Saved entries
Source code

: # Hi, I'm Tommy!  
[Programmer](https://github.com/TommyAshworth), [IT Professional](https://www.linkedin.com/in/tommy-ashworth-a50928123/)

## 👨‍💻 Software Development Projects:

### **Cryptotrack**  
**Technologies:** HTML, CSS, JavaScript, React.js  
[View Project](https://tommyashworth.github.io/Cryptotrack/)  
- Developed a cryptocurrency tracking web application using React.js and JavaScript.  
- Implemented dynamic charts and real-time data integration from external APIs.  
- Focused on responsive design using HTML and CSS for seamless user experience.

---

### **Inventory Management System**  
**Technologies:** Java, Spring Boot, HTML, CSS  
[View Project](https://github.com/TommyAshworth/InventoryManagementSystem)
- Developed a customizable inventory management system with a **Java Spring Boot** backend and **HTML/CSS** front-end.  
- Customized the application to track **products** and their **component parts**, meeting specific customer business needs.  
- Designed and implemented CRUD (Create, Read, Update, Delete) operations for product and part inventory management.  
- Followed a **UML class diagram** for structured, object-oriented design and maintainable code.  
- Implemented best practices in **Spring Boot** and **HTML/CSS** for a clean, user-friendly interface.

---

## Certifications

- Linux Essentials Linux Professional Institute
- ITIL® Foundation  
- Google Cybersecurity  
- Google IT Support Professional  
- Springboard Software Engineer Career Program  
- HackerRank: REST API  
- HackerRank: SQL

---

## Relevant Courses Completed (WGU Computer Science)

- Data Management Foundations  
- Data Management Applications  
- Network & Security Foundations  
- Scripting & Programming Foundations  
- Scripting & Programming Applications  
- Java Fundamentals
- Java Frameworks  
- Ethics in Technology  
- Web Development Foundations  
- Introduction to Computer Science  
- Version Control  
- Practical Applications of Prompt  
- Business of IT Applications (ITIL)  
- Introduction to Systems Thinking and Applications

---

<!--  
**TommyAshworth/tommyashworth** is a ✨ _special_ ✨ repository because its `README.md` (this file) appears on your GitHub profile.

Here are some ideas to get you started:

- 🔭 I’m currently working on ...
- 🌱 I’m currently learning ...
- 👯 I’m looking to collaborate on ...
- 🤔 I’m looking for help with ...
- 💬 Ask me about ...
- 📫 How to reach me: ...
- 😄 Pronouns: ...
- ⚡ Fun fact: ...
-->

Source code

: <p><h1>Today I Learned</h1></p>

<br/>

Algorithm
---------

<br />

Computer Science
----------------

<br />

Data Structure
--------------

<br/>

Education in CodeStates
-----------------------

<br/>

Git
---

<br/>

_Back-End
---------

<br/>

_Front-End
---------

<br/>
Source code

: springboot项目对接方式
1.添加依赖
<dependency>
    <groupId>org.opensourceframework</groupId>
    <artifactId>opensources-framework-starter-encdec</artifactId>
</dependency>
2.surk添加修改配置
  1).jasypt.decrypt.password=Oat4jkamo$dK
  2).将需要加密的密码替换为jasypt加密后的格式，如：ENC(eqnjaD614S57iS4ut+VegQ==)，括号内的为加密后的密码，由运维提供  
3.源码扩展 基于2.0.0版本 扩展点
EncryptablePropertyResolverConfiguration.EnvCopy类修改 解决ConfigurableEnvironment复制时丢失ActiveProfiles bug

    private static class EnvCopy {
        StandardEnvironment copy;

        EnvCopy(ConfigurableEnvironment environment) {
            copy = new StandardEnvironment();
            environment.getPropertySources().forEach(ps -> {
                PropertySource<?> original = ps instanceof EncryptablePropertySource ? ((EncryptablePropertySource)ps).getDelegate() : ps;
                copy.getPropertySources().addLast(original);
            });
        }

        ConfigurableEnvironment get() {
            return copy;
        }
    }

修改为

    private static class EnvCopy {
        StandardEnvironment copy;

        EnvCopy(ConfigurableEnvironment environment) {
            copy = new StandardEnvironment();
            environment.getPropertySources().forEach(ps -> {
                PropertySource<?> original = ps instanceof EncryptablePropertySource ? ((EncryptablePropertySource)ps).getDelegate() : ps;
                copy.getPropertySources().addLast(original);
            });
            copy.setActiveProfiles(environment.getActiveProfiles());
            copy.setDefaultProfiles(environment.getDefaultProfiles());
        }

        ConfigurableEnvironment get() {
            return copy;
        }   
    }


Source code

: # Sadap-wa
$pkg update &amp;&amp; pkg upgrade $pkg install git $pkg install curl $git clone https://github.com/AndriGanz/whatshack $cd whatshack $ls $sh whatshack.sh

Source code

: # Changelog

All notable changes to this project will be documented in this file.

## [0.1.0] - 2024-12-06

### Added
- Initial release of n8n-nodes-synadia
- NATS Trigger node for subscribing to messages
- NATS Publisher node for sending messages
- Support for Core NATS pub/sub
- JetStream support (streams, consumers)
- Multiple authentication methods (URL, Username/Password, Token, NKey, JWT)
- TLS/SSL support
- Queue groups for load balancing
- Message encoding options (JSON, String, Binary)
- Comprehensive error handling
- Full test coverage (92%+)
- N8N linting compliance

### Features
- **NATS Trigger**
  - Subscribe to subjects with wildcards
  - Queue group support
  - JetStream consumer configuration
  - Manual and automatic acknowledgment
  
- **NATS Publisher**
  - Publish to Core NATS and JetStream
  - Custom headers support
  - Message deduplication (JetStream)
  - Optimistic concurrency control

Task goal - Restate the records above verbatim up to and including the line containing "### **Inventory Management System**".

Exercise result -
Source code

: # Hi, I'm Tommy!  
[Programmer](https://github.com/TommyAshworth), [IT Professional](https://www.linkedin.com/in/tommy-ashworth-a50928123/)

## 👨‍💻 Software Development Projects:

### **Cryptotrack**  
**Technologies:** HTML, CSS, JavaScript, React.js  
[View Project](https://tommyashworth.github.io/Cryptotrack/)  
- Developed a cryptocurrency tracking web application using React.js and JavaScript.  
- Implemented dynamic charts and real-time data integration from external APIs.  
- Focused on responsive design using HTML and CSS for seamless user experience.

---

### **Inventory Management System**  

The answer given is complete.